何か手掛かりはないかと、クリスがアルの研究室の中を探し、1枚のメモを発見する。そこには、ダンピールの生態研究をしているサリンジャー博士の名前が書かれていた。エスター、レオン、クリスの3人はサリンジャー博士の家を訪ねる。すると、博士は「アルジャーノンは、1週間前に病で死にました」と告げた。エスターたちがアルの棺の元へ行くと、棺の中からアルが起き出してくる。驚くエスターに、アルは「これが自分の研究の成果だ」と言う。研究によって、吸血鬼として蘇ることができたのだ。エスターは泣いて喜んだ。しかし、レオンとクリスの表情に喜びはなかった。アルの真意を理解し、エスターに真実を隠す。

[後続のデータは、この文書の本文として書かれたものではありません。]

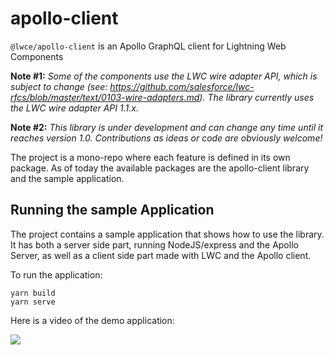 # apollo-client

`@lwce/apollo-client` is an Apollo GraphQL client for Lightning Web Components

**Note #1:** *Some of the components use the LWC wire adapter API, which is subject to change (see: https://github.com/salesforce/lwc-rfcs/blob/master/text/0103-wire-adapters.md). The library currently uses the LWC wire adapter API 1.1.x.*

**Note #2:** *This library is under development and can change any time until it reaches version 1.0. Contributions as ideas or code are obviously welcome!*

The project is a mono-repo where each feature is defined in its own package. As of today the available packages are the apollo-client library and the sample application.  


## Running the sample Application

The project contains a sample application that shows how to use the library. It has both a server side part, running NodeJS/express and the Apollo Server, as well as a client side part made with LWC and the Apollo client.

To run the application:  

```
yarn build
yarn serve
```  
  
Here is a video of the demo application:  

[![](http://img.youtube.com/vi/1TQdtL0cdwE/0.jpg)](http://www.youtube.com/watch?v=1TQdtL0cdwE "LWC Apollo Client")
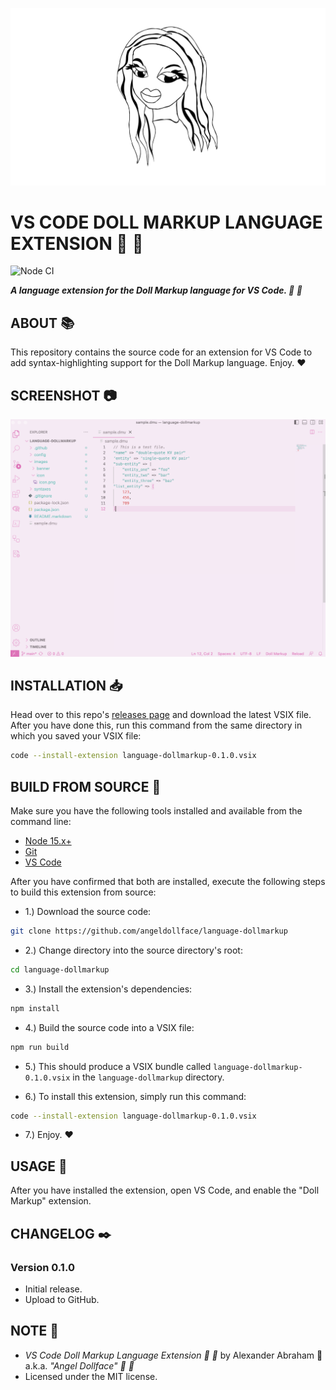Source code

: <p align="center">
 <img src="images/banner/banner.png"/>
</p>

# VS CODE DOLL MARKUP LANGUAGE EXTENSION :nail_care: :lipstick:

![Node CI](https://github.com/angeldollface/language-dollmarkup/actions/workflows/node.yml/badge.svg)

***A language extension for the Doll Markup language for VS Code. :nail_care: :lipstick:***

## ABOUT :books:

This repository contains the source code for an extension for VS Code to add syntax-highlighting support for the Doll Markup language. Enjoy. :heart:

## SCREENSHOT :camera:

<p align="center">
 <img src="images/screenie/screenie.png"/>
</p>

## INSTALLATION :inbox_tray:

Head over to this repo's [releases page](https://github.com/angeldollface/language-dollmarkup/releases) and download the latest VSIX file. After you have done this, run this command from the same directory in which you saved your VSIX file:

```bash
code --install-extension language-dollmarkup-0.1.0.vsix
```

## BUILD FROM SOURCE :hammer:

Make sure you have the following tools installed and available from the command line:

- [Node 15.x+](https://nodejs.org)
- [Git](https://git-scm.org)
- [VS Code](https://code.visualstudio.com)

After you have confirmed that both are installed, execute the following steps to build this extension from source:

- 1.) Download the source code:

```bash
git clone https://github.com/angeldollface/language-dollmarkup
```

- 2.) Change directory into the source directory's root:

```bash
cd language-dollmarkup
```

- 3.) Install the extension's dependencies:

```bash
npm install
```

- 4.) Build the source code into a VSIX file:

```bash
npm run build
```

- 5.) This should produce a VSIX bundle called `language-dollmarkup-0.1.0.vsix` in the `language-dollmarkup` directory.

- 6.) To install this extension, simply run this command:

```bash
code --install-extension language-dollmarkup-0.1.0.vsix
```

- 7.) Enjoy. :heart:

## USAGE :hammer:

After you have installed the extension, open VS Code, and enable the "Doll Markup" extension.

## CHANGELOG :black_nib:

### Version 0.1.0

- Initial release.
- Upload to GitHub.

## NOTE :scroll:

- *VS Code Doll Markup Language Extension :nail_care: :lipstick:* by Alexander Abraham :black_heart: a.k.a. *"Angel Dollface" :dolls: :ribbon:*
- Licensed under the MIT license.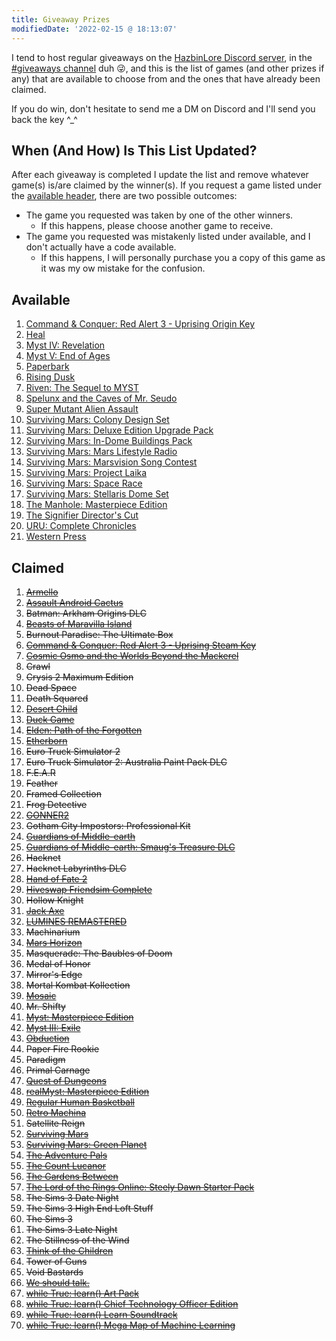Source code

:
 ```yaml
---
title: Giveaway Prizes
modifiedDate: '2022-02-15 @ 18:13:07'
---
```


I tend to host regular giveaways on the [HazbinLore Discord server][HazbinLore-Invite], in the [#giveaways channel][HazbinLore-Giveaways] duh 😜, and this is the list of games (and other prizes if any) that are available to choose from and the ones that have already been claimed.

If you do win, don't hesitate to send me a DM on Discord and I'll send you back the key ^\_^

## When (And How) Is This List Updated?

After each giveaway is completed I update the list and remove whatever game(s) is/are claimed by the winner(s). If you request a game listed under the [available header](#available), there are two possible outcomes:

- The game you requested was taken by one of the other winners.
  - If this happens, please choose another game to receive.
- The game you requested was mistakenly listed under available, and I don't actually have a code available.
  - If this happens, I will personally purchase you a copy of this game as it was my ow mistake for the confusion.

## Available

1. [Command & Conquer: Red Alert 3 - Uprising Origin Key][3]
2. [Heal][14]
3. [Myst IV: Revelation][21]
4. [Myst V: End of Ages][22]
5. [Paperbark][26]
6. [Rising Dusk][30]
7. [Riven: The Sequel to MYST][31]
8. [Spelunx and the Caves of Mr. Seudo][32]
9. [Super Mutant Alien Assault][33]
10. [Surviving Mars: Colony Design Set][40]
11. [Surviving Mars: Deluxe Edition Upgrade Pack][39]
12. [Surviving Mars: In-Dome Buildings Pack][41]
13. [Surviving Mars: Mars Lifestyle Radio][36]
14. [Surviving Mars: Marsvision Song Contest][42]
15. [Surviving Mars: Project Laika][38]
16. [Surviving Mars: Space Race][37]
17. [Surviving Mars: Stellaris Dome Set][43]
18. [The Manhole: Masterpiece Edition][48]
19. [The Signifier Director's Cut][49]
20. [URU: Complete Chronicles][51]
21. [Western Press][53]

## Claimed

1. ~~[Armello][0]~~
2. ~~[Assault Android Cactus][1]~~
3. ~~Batman: Arkham Origins DLC~~
4. ~~[Beasts of Maravilla Island][2]~~
5. ~~Burnout Paradise: The Ultimate Box~~
6. ~~[Command & Conquer: Red Alert 3 - Uprising Steam Key][4]~~
7. ~~[Cosmic Osmo and the Worlds Beyond the Mackerel][5]~~
8. ~~Crawl~~
9. ~~Crysis 2 Maximum Edition~~
10. ~~Dead Space~~
11. ~~Death Squared~~
12. ~~[Desert Child][6]~~
13. ~~[Duck Game][7]~~
14. ~~[Elden: Path of the Forgotten][8]~~
15. ~~[Etherborn][9]~~
16. ~~Euro Truck Simulator 2~~
17. ~~Euro Truck Simulator 2: Australia Paint Pack DLC~~
18. ~~F.E.A.R~~
19. ~~Feather~~
20. ~~Framed Collection~~
21. ~~Frog Detective~~
22. ~~[GONNER2][10]~~
23. ~~Gotham City Impostors: Professional Kit~~
24. ~~[Guardians of Middle-earth][12]~~
25. ~~[Guardians of Middle-earth: Smaug's Treasure DLC][11]~~
26. ~~Hacknet~~
27. ~~Hacknet Labyrinths DLC~~
28. ~~[Hand of Fate 2][13]~~
29. ~~[Hiveswap Friendsim Complete][15]~~
30. ~~Hollow Knight~~
31. ~~[Jack Axe][16]~~
32. ~~[LUMINES REMASTERED][17]~~
33. ~~Machinarium~~
34. ~~[Mars Horizon][18]~~
35. ~~Masquerade: The Baubles of Doom~~
36. ~~Medal of Honor~~
37. ~~Mirror's Edge~~
38. ~~Mortal Kombat Kollection~~
39. ~~[Mosaic][19]~~
40. ~~Mr. Shifty~~
41. ~~[Myst: Masterpiece Edition][23]~~
42. ~~[Myst III: Exile][20]~~
43. ~~[Obduction][25]~~
44. ~~Paper Fire Rookie~~
45. ~~Paradigm~~
46. ~~Primal Carnage~~
47. ~~[Quest of Dungeons][27]~~
48. ~~[realMyst: Masterpiece Edition][24]~~
49. ~~[Regular Human Basketball][28]~~
50. ~~[Retro Machina][29]~~
51. ~~Satellite Reign~~
52. ~~[Surviving Mars][34]~~
53. ~~[Surviving Mars: Green Planet][35]~~
54. ~~[The Adventure Pals][44]~~
55. ~~[The Count Lucanor][45]~~
56. ~~[The Gardens Between][46]~~
57. ~~[The Lord of the Rings Online: Steely Dawn Starter Pack][47]~~
58. ~~The Sims 3 Date Night~~
59. ~~The Sims 3 High End Loft Stuff~~
60. ~~The Sims 3~~
61. ~~The Sims 3 Late Night~~
62. ~~The Stillness of the Wind~~
63. ~~[Think of the Children][50]~~
64. ~~Tower of Guns~~
65. ~~Void Bastards~~
66. ~~[We should talk.][52]~~
67. ~~[while True: learn() Art Pack][54]~~
68. ~~[while True: learn() Chief Technology Officer Edition][55]~~
69. ~~[while True: learn() Learn Soundtrack][56]~~
70. ~~[while True: learn() Mega Map of Machine Learning][57]~~

[HazbinLore-Invite]: https://discord.gg/73v24Z6nGA
[HazbinLore-Giveaways]: https://discord.com/channels/825459536994893846/923368900513640488
[0]: https://store.steampowered.com/app/290340/Armello/
[1]: https://store.steampowered.com/app/250110/Assault_Android_Cactus/
[2]: https://store.steampowered.com/app/1378020/Beasts_of_Maravilla_Island/
[3]: https://www.origin.com/usa/en-us/store/command-and-conquer/command-and-conquer-red-alert-3
[4]: https://store.steampowered.com/app/17480/Command__Conquer_Red_Alert_3/
[5]: https://store.steampowered.com/app/63620/Cosmic_Osmo_and_the_Worlds_Beyond_the_Mackerel/
[6]: https://store.steampowered.com/app/844050/Desert_Child/
[7]: https://store.steampowered.com/app/312530/Duck_Game/
[8]: https://store.steampowered.com/app/715020/Elden_Path_of_the_Forgotten/
[9]: https://store.steampowered.com/app/812160/Etherborn/
[10]: https://store.steampowered.com/app/1117670/GONNER2/
[11]: https://store.steampowered.com/app/111910/Guardians_of_Middleearth_Smaugs_Treasure/
[12]: https://store.steampowered.com/app/111900/Guardians_of_Middleearth/
[13]: https://store.steampowered.com/app/456670/Hand_of_Fate_2/
[14]: https://store.steampowered.com/app/1056610/Heal/
[15]: https://store.steampowered.com/app/833040/Hiveswap_Friendsim/
[16]: https://store.steampowered.com/app/985780/Jack_Axe/
[17]: https://store.steampowered.com/app/851670/LUMINES_REMASTERED/
[18]: https://store.steampowered.com/app/765810/Mars_Horizon/
[19]: https://store.steampowered.com/app/349270/Mosaic/
[20]: https://store.steampowered.com/app/925930/Myst_III_Exile/
[21]: https://store.steampowered.com/app/925940/Myst_IV_Revelation/
[22]: https://store.steampowered.com/app/208110/Myst_V_End_of_Ages/
[23]: https://store.steampowered.com/app/63660/Myst_Masterpiece_Edition/
[24]: https://store.steampowered.com/app/244430/realMyst_Masterpiece_Edition/
[25]: https://store.steampowered.com/app/306760/Obduction/
[26]: https://store.steampowered.com/app/916900/Paperbark/
[27]: https://store.steampowered.com/app/270050/Quest_of_Dungeons/
[28]: https://store.steampowered.com/app/661940/Regular_Human_Basketball/
[29]: https://store.steampowered.com/app/1127970/Retro_Machina/
[30]: https://store.steampowered.com/app/848930/Rising_Dusk/
[31]: https://store.steampowered.com/app/63610/Riven_The_Sequel_to_MYST/
[32]: https://store.steampowered.com/app/63640/Spelunx_and_the_Caves_of_Mr_Seudo/
[33]: https://store.steampowered.com/app/368680/Super_Mutant_Alien_Assault/
[34]: https://store.steampowered.com/app/464920/Surviving_Mars/
[35]: https://store.steampowered.com/app/952890/Surviving_Mars_Green_Planet/
[36]: https://store.steampowered.com/app/1657990/Surviving_Mars_Mars_Lifestyle_Radio/
[37]: https://store.steampowered.com/app/801670/Surviving_Mars_Space_Race/
[38]: https://store.steampowered.com/app/1042360/Surviving_Mars_Project_Laika/
[39]: https://store.steampowered.com/app/801710/Surviving_Mars_Deluxe_Upgrade_Pack/
[40]: https://store.steampowered.com/app/952892/Surviving_Mars_Colony_Design_Set/
[41]: https://store.steampowered.com/app/1497160/Surviving_Mars_InDome_Buildings_Pack/
[42]: https://store.steampowered.com/app/952891/Surviving_Mars_Marsvision_Song_Contest/
[43]: https://store.steampowered.com/app/801650/Surviving_Mars_Stellaris_Dome_Set/
[44]: https://store.steampowered.com/app/396710/The_Adventure_Pals/
[45]: https://store.steampowered.com/app/440880/The_Count_Lucanor/
[46]: https://store.steampowered.com/app/600990/The_Gardens_Between/
[47]: https://store.steampowered.com/app/212500/The_Lord_of_the_Rings_Online/
[48]: https://store.steampowered.com/app/63630/The_Manhole_Masterpiece_Edition/
[49]: https://store.steampowered.com/app/1082930/The_Signifier_Directors_Cut/
[50]: https://store.steampowered.com/app/573600/Think_of_the_Children/
[51]: https://store.steampowered.com/app/63650/URU_Complete_Chronicles/
[52]: https://store.steampowered.com/app/1255990/We_should_talk/
[53]: https://store.steampowered.com/app/377360/Western_Press/
[54]: https://store.steampowered.com/app/1022720/while_True_learn_Art_Pack/
[55]: https://store.steampowered.com/bundle/10114/while_True_learn_Chief_Technology_Officer_Edition/
[56]: https://store.steampowered.com/app/1019360/while_True_learn_Soundtrack/
[57]: https://store.steampowered.com/app/1026800/while_True_learn_Mega_Map_of_Machine_Learning/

その後、エスターたちはサリンジャー博士の家に滞在することになる。家には博士の他に、モニカという吸血鬼の女性がいた。モニカは、対外的には博士の娘ということになっているが、本当は博士の妻だった。その話を聞いたエスターは、自分の両親と同じなのだと思った。しかし、それは違った。モニカは元はダンピールで、15年前に死んで吸血鬼として蘇った。アルが蘇ったのも、研究の成果ではない。死んだら吸血鬼として蘇るのが、ダンピールの理だとモニカに教えられたエスターは、愕然とする。アルの本当の研究は、ダンピールが死後吸血鬼化しない方法を探すことだった。エスターが真実を知ることなく、人として死ねるように真実を隠してきた。しかし、モニカによって真実を教えられたエスターは、なぜリチャードたちウィンターソン家の一族たちがエスターを認めたくなかったのかを理解する。吸血鬼ハンター一族の当主の妻が吸血鬼になるなど、認められるはずもない。エスターはレオンに「その時は必ず、私のこの首を、あなたの手で刎ねてくださいね」と悲しい約束を交わす。そうすることで、エスターは未来の不安を受け入れることができた。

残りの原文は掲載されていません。